= Directions =
Below are the records; copy each line in them that holds the word "github".

-------- Records provided --------

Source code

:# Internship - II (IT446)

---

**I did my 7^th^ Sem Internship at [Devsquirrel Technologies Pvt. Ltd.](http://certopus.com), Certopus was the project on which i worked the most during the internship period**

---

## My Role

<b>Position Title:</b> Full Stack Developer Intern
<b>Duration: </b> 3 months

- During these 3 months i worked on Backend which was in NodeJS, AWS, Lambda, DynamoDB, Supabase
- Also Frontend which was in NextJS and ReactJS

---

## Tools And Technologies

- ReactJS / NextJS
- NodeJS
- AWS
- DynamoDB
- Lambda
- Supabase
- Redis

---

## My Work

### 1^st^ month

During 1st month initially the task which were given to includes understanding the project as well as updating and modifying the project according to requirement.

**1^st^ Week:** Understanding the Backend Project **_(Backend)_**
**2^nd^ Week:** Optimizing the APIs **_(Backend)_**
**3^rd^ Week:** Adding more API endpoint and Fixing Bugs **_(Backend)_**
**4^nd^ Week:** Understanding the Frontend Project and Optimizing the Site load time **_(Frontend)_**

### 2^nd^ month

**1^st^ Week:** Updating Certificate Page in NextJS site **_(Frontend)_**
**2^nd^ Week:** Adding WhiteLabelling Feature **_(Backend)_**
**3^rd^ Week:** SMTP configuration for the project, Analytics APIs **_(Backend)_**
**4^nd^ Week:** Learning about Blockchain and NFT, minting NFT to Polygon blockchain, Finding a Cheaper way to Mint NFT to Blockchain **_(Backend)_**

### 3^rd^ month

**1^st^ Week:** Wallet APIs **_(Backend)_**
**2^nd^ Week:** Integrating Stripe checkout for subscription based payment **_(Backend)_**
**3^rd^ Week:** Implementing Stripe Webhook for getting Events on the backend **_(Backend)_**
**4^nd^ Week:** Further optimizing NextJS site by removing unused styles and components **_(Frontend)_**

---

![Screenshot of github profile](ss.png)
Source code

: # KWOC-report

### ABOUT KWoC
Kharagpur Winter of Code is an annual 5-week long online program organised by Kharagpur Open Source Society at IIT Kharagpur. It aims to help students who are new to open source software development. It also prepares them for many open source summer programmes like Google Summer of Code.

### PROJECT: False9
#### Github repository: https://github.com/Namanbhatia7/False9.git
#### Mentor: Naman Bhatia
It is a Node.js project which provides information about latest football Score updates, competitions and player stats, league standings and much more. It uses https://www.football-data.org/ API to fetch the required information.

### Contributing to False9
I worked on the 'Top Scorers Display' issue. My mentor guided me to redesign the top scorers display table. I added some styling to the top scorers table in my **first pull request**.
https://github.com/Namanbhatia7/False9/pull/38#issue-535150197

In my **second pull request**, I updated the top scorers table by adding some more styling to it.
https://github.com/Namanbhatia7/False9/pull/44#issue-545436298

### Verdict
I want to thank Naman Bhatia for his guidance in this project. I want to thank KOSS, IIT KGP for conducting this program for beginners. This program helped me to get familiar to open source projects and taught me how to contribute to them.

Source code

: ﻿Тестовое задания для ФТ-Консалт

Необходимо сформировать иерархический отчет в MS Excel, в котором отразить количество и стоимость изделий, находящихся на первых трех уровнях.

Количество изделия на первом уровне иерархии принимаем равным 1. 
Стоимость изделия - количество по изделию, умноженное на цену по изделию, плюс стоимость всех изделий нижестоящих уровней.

--------

= Solution to this problem =
![Screenshot of github profile](ss.png)
#### Github repository: https://github.com/Namanbhatia7/False9.git
https://github.com/Namanbhatia7/False9/pull/38#issue-535150197
https://github.com/Namanbhatia7/False9/pull/44#issue-545436298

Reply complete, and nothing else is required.